In deze zaak, die voor de Rechtbank Midden-Nederland werd behandeld, hebben eisers, bestaande uit een vennootschap onder firma en twee besloten vennootschappen, een kort geding aangespannen tegen gedaagden, waaronder een crowdfundingplatform. De eisers vorderden onder andere de staking van de tenuitvoerlegging van een eerder vonnis van de rechtbank Den Haag en de opheffing van executoriale beslagen die door gedaagden waren gelegd. De achtergrond van de zaak betreft een geldlening die door investeerders aan een bedrijf was verstrekt, waarbij eisers als borgen optraden. Na het faillissement van het bedrijf en een vonnis waarin eisers hoofdelijk werden veroordeeld tot betaling van een aanzienlijk bedrag, hebben eisers geprobeerd de executie van dit vonnis te staken op basis van een herroepingsprocedure.

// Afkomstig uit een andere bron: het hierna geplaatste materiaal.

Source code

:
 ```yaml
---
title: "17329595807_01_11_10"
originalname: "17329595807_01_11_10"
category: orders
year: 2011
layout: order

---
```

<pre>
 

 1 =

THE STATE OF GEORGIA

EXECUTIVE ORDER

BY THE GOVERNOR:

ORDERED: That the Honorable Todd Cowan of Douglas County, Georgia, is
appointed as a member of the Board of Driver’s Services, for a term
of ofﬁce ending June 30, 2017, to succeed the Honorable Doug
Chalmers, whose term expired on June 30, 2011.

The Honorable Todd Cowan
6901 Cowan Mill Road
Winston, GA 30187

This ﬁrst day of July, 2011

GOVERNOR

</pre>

De voorzieningenrechter heeft geoordeeld dat de vorderingen van eisers niet toewijsbaar zijn. De rechter oordeelde dat er onvoldoende aannemelijk was gemaakt dat de vordering tot herroeping van het vonnis een grote kans van slagen had. De voorzieningenrechter benadrukte dat gedaagden in beginsel gerechtigd zijn om het vonnis ten uitvoer te leggen, tenzij er sprake is van misbruik van recht. De rechter concludeerde dat er geen gronden waren voor herroeping van het vonnis, en dat de eisers niet konden aantonen dat gedaagden valse stukken hadden ingediend of bedrog hadden gepleegd. De vorderingen werden afgewezen, en eisers werden veroordeeld in de proceskosten.
De uitspraak werd gedaan op 19 januari 2018 door mr. R.A. Steenbergen, waarbij de rechter de vorderingen van eisers afwees en hen in de kosten van de procedure verwees.